WHAT IS BEING ASKED:
Among the lines below, keep only those from the one containing "the related link." through the one containing "want to print.", and reproduce them exactly.

EXTRACTED INFORMATION:

#####

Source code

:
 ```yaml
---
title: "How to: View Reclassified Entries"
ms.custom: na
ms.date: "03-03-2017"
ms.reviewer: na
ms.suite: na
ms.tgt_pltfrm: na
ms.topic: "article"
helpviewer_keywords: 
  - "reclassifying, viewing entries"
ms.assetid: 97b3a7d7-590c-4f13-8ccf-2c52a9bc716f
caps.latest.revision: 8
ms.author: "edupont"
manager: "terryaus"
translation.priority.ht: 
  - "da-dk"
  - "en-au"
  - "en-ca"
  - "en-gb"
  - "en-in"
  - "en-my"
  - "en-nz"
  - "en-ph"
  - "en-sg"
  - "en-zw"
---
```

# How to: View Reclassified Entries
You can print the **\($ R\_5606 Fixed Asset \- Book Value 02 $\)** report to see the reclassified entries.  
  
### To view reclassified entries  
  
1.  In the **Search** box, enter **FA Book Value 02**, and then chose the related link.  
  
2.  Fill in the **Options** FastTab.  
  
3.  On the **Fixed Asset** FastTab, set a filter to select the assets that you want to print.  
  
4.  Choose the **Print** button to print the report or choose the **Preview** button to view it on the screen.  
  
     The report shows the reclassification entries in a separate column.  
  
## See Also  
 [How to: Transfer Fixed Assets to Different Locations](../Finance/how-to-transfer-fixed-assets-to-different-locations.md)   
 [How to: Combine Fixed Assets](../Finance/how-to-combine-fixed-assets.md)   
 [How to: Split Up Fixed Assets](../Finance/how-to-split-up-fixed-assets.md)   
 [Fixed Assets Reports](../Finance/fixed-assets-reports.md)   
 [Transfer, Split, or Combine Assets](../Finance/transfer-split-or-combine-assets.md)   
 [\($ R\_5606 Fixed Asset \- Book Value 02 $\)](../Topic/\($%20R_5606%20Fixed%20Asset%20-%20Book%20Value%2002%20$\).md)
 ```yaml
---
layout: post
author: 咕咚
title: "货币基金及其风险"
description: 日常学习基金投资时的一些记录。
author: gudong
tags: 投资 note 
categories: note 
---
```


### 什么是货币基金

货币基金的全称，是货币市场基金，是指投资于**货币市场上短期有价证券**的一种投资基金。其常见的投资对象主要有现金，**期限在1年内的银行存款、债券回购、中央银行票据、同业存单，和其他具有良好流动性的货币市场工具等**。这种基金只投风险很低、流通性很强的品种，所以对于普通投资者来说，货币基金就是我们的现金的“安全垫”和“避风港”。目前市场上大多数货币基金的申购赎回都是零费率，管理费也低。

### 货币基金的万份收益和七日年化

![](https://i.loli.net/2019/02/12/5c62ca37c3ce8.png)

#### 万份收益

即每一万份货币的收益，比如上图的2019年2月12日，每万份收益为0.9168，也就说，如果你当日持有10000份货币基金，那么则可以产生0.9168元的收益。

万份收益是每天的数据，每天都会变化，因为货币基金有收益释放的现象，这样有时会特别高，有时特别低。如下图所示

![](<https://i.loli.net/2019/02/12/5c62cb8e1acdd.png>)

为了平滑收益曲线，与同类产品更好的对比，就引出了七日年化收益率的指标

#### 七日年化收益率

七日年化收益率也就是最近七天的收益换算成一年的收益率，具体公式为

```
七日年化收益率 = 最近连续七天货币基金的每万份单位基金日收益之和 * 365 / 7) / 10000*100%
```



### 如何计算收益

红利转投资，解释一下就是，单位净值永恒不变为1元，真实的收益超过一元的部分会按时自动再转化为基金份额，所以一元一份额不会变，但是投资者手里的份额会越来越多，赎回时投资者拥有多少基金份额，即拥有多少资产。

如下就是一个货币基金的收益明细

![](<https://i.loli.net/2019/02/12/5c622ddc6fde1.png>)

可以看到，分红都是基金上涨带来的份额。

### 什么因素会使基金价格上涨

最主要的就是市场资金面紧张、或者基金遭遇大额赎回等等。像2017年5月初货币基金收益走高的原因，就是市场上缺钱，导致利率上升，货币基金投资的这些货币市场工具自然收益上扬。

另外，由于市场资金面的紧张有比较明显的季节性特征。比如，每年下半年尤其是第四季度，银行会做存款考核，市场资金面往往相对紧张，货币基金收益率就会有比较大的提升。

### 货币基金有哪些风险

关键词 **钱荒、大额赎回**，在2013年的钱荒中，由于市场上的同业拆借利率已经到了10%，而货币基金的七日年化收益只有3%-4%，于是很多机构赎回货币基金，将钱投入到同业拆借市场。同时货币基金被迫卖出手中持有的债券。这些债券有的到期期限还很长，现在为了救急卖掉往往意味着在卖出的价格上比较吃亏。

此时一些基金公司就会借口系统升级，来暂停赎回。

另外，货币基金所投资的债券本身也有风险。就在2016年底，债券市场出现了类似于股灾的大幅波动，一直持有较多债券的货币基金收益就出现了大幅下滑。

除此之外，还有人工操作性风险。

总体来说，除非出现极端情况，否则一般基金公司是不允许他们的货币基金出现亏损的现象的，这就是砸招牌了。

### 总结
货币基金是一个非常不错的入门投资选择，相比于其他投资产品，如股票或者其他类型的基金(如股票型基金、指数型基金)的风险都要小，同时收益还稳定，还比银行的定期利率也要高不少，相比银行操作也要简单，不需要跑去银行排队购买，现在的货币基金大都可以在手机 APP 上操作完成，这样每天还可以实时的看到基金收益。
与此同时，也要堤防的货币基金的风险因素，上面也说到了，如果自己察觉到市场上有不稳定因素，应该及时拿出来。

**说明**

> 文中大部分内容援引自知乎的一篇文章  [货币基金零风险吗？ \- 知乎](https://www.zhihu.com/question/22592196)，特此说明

#####

SOLVED PROBLEM:
1.  In the **Search** box, enter **FA Book Value 02**, and then chose the related link.  
  
2.  Fill in the **Options** FastTab.  
  
3.  On the **Fixed Asset** FastTab, set a filter to select the assets that you want to print.  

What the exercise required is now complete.